The MNET Radio Music Festival is scheduled to run Aug. 27 from 11 a.m. to 9 p.m. at the park in central Mission, located at 14th and Taulbut.
The event will be about more than music – several food trucks will also be on hand, and there will be lots to do.
Almost all of the musicians who will appear have ties to Mission. Some are current residents and some formerly lived in Mission. All are excited about playing on a larger stage in an outdoor venue.
Lance Schilka, executive producer of MNET Media, says some have played at outdoor events before and, for some, it will be a new experience
“They all deserve to be here,” he said.
Schilka founded MNET Media last year with a focus on developing local talent and giving Mission, “the Big Mish” as he calls it, a broadcast medium that did not exist before.
MNET Radio offers local musicians a chance to be on the air via the internet, while MNET TV posts videos on YouTube. A social club via Facebook gives artists a chance to reach potential new fans.
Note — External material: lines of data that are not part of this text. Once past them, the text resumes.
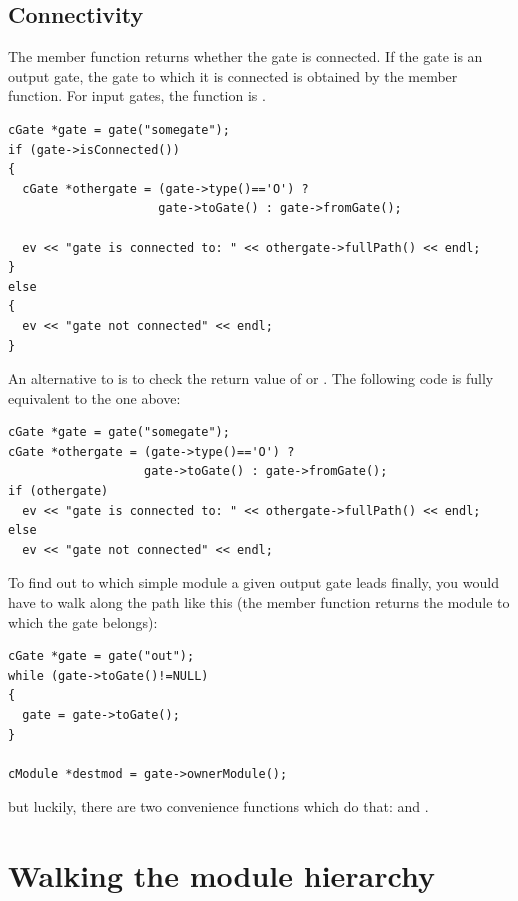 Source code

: \subsection{Connectivity}

The  member function returns whether
the gate is connected. If the gate is an output gate, the gate to
which it is connected is obtained by the 
member function. For input gates, the function is
.

%
%

\begin{verbatim}
cGate *gate = gate("somegate");
if (gate->isConnected())
{
  cGate *othergate = (gate->type()=='O') ?
                     gate->toGate() : gate->fromGate();

  ev << "gate is connected to: " << othergate->fullPath() << endl;
}
else
{
  ev << "gate not connected" << endl;
}
\end{verbatim}


An alternative to  is to check the return value
of  or . The following code is fully equivalent
to the one above:

\begin{verbatim}
cGate *gate = gate("somegate");
cGate *othergate = (gate->type()=='O') ?
                   gate->toGate() : gate->fromGate();
if (othergate)
  ev << "gate is connected to: " << othergate->fullPath() << endl;
else
  ev << "gate not connected" << endl;
\end{verbatim}

To find out to which simple module a given output
gate leads finally, you would have to walk
along the path like this (the  member function
returns the module to which the gate belongs):

\begin{verbatim}
cGate *gate = gate("out");
while (gate->toGate()!=NULL)
{
  gate = gate->toGate();
}

cModule *destmod = gate->ownerModule();
\end{verbatim}


but luckily, there are two convenience functions which do that:
 and
.





\section{Walking the module hierarchy}
\label{ch:simple-modules:walking-module-hieararchy}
The District of Mission has worked with MNET to make the park available as a venue for the event.
Schilka says that it will be the first outdoor concert of its type at the park. He says the park is in a nice setting and is in a central location.
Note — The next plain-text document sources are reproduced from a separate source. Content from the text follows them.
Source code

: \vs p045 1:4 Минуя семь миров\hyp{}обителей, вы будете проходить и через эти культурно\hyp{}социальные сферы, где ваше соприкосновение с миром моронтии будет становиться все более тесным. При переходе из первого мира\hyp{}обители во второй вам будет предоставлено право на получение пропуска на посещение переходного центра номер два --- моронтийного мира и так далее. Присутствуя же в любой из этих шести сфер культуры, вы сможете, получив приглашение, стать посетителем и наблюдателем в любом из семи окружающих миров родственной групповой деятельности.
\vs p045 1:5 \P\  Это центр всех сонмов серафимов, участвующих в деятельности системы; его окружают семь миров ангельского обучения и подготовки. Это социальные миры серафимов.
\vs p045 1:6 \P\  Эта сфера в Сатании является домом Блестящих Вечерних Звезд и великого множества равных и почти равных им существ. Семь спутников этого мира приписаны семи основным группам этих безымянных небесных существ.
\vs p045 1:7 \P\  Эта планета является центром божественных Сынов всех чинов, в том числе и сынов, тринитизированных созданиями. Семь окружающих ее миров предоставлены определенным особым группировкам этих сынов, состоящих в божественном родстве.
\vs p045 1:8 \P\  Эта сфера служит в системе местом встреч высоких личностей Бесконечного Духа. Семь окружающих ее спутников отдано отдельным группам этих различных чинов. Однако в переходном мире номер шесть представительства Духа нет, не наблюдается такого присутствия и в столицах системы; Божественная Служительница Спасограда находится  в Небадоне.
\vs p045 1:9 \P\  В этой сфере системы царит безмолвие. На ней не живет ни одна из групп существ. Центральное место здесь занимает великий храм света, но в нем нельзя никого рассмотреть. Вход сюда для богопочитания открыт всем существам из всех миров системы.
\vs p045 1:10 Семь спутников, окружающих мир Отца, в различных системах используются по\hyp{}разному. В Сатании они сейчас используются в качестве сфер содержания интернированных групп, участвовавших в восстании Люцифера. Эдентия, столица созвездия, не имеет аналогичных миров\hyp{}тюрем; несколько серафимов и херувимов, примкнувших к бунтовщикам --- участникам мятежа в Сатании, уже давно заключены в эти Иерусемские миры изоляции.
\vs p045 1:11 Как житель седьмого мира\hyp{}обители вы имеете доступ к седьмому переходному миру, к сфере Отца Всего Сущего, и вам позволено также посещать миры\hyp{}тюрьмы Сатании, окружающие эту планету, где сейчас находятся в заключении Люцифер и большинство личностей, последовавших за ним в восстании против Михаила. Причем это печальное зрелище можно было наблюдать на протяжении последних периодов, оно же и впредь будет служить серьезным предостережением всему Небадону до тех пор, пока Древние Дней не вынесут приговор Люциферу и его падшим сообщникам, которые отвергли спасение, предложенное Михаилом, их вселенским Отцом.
The event will be preceded by a pancake breakfast, starting at 9 a.m. This is being put on by the Elks Club. At 11 a.m., the music will begin.
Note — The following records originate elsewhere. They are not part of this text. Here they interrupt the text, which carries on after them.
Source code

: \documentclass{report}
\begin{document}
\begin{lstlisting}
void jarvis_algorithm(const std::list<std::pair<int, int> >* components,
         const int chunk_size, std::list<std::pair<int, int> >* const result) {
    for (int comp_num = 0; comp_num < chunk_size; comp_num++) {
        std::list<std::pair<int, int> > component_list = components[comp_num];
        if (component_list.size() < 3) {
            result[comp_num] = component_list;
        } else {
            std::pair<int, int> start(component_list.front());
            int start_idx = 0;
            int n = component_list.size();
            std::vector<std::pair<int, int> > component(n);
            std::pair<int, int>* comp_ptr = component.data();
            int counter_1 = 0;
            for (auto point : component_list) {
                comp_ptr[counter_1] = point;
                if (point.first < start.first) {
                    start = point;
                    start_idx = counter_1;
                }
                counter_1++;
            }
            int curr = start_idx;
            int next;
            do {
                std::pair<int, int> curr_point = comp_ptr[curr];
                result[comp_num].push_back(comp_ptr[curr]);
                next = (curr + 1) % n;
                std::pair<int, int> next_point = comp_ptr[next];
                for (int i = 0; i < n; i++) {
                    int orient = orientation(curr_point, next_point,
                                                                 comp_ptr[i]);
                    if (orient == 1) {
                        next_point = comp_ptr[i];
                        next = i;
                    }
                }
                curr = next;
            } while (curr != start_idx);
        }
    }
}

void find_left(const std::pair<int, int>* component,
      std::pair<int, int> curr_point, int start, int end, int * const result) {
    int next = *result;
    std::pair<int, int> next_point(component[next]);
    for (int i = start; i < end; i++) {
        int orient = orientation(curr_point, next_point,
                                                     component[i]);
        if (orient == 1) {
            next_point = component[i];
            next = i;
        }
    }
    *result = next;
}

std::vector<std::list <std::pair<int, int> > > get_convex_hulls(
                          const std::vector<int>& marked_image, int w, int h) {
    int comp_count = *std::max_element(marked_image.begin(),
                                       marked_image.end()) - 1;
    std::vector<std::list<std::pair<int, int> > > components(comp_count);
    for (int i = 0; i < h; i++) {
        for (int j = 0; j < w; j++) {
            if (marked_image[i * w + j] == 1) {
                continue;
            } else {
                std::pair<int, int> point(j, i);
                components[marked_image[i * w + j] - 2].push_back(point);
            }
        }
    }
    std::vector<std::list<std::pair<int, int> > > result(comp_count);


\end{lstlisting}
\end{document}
The artists, in order of appearance, are: Sain Arden, opera-style rock band; Corey Primus, folk/rock and roots Canadiana; Midnight Lion, modern pop rock; Hastings, funk blues rock, with great saxophone; Jeff Lacey and the Blackbirds band, an inspirationally driven pop rock group; KicnRox, a straight-ahead Mission rock band which has just released its first album; The Harvest, a blues rock group fronted by vocal sensation Shauna Laine Meloche; and The John Welsh Band, FVMA pop artist of the year.The band offers a good times folkrock-pop sound that gets everyone dancing.
Schilka and the district are working on parking and traffic arrangements, but he emphasized that organizers want everyone to remember “that this event is in a public park so please respect your neighbours and other patrons so we may all have the best possible musical experience.”